Getting Started in Stata - The Chi-Square Test

In Stata there are many different significance tests that will use a chi-square test to report a p-value. For example, the estat hettest command uses a chi-square to determine the likelihood of heteroskedasticity in a regression model. To perform your own chi-square test in Stata you will need two categorical variables saved in a Stata dataset.

Today we are going to show you how to perform a standard Pearson’s chi-square test in Stata, using both drop-down menus and Stata commands. As a new Stata user it is recommended that you start by using the Stata menus to perform your analysis. Each analysis, such as a chi-square test, will show up in your Review pane (on the left side of the Stata screen) as the equivalent Stata command. This allows you to begin learning the general structure of commands and how to use them. Once you become more familiar with commands you will find it is faster and easier to perform your analyses using commands.

I am going to use the Stata Example dataset auto.dta. I load this dataset using the following command:

sysuse auto.dta

Pearson's Chi-Square via Stata Menus:

Statistics > Summaries, tables and tests > Frequency tables > Two-way table with measures of association

Select “rep78” under Row variable

Select “foreign” under Column variable

Click on “Pearson’s chi-squared” under the Test statistics box on the left side (make sure the box is ticked)

Click OK

Pearson's Chi-Square via Stata Commands:

tabulate rep78 foreign, chi2

Output:

Stata prints the following to the Results pane (in the centre of the Stata window):

For this example I have performed a chi-square test on the “rep78” and “foreign” categorical variables. As the chi-square is run through the tabulate command in Stata the standard output is to provide a count breakdown across the rep78 and foreign variables. Below this table is the results of the chi-square test.
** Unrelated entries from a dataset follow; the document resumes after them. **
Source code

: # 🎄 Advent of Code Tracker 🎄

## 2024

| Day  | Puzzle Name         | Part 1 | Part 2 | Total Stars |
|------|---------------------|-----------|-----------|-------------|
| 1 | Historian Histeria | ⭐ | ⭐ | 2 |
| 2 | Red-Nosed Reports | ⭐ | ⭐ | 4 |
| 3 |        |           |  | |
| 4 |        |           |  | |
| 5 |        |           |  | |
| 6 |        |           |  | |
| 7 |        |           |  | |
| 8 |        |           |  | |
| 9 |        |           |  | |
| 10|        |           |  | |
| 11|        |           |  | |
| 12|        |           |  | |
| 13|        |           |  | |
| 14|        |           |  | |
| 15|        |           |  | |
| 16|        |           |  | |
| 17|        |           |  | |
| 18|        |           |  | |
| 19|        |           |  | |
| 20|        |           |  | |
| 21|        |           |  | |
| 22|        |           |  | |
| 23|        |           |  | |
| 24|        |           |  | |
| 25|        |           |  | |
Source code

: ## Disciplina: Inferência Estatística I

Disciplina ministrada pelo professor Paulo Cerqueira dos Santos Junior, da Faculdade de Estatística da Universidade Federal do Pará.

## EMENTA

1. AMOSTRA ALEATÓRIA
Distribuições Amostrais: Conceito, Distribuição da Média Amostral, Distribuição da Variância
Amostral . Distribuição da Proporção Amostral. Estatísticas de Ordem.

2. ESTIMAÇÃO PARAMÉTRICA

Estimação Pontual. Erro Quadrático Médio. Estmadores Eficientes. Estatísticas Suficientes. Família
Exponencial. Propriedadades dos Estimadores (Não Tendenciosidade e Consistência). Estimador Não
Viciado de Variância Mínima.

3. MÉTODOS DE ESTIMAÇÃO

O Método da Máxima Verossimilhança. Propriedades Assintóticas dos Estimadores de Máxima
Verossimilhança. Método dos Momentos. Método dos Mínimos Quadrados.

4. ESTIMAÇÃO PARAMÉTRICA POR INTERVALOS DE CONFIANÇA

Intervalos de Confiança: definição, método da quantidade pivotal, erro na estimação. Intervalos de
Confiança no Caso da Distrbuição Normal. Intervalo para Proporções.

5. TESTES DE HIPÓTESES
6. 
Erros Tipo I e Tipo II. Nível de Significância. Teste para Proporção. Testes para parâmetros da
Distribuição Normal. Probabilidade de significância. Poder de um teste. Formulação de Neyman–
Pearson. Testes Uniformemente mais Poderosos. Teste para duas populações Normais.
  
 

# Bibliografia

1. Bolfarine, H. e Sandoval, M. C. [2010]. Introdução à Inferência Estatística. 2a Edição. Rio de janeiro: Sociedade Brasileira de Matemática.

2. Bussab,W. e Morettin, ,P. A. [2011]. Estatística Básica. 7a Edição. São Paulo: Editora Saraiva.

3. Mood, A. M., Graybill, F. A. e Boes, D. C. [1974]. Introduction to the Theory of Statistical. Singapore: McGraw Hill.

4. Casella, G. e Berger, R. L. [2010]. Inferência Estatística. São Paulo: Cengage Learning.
The number in brackets after “Pearson chi2” is the degrees of freedom for this test, which is 4 in this case. The number after “Pearson chi2(4) =” is the chi-square value generated by the test. The number after “Pr =” is the p-value.

This example chi-square test has given a p-value of 0.000. In Stata this does not mean the p-value was zero, but rather it was less than 0.00005 and so Stata has rounded down. If you would like to see the actual p-value generated by the test you can use the command return listto list the values Stata saved when it ran the test. The value printed next to “r(p) =” in the Results pane is the actual p-value the chi-square test generated.

Please note that these special r values will change after each command you run in Stata. If you want to see the p-value associated with this test, the return list command must be run immediately after running the chi-square test. I ran the return list command in Stata after the test above and it gave the following output:

From this we can see our p-value was 0.0000175… which is not quite zero, but pretty close to it. From an analysis perspective it doesn’t much matter to me if my p-value is actually zero, or only almost zero. How I proceed in my analysis will not change. However, when reporting results it is best to give the actual value rather than an approximate value.

If you would like more information about your chi-square, you can also have Stata report the chi-square values within the table. If you are going through the menus, additionally select “Pearson’s chi-squared” from the Cell contents box on the right side of the menu box (pictured above). If you are using the command line, add the option “cchi2” to your command, so tabulate rep78 foreign, chi2 becomes tabulate rep78 foreign, chi2 cchi2. This will print the same table as above with the addition of the chi-square values printed beneath the count values.

When running this test on your own data, make sure to replace the variable names shown above with your own variables. Also, make sure you are using categorical variables for this test. If you have a continuous variable you want to use with this test you will first need to transform it into a categorical variable. See The Cut Function tech tip for information on how to separate a continuous variable into a categorical one.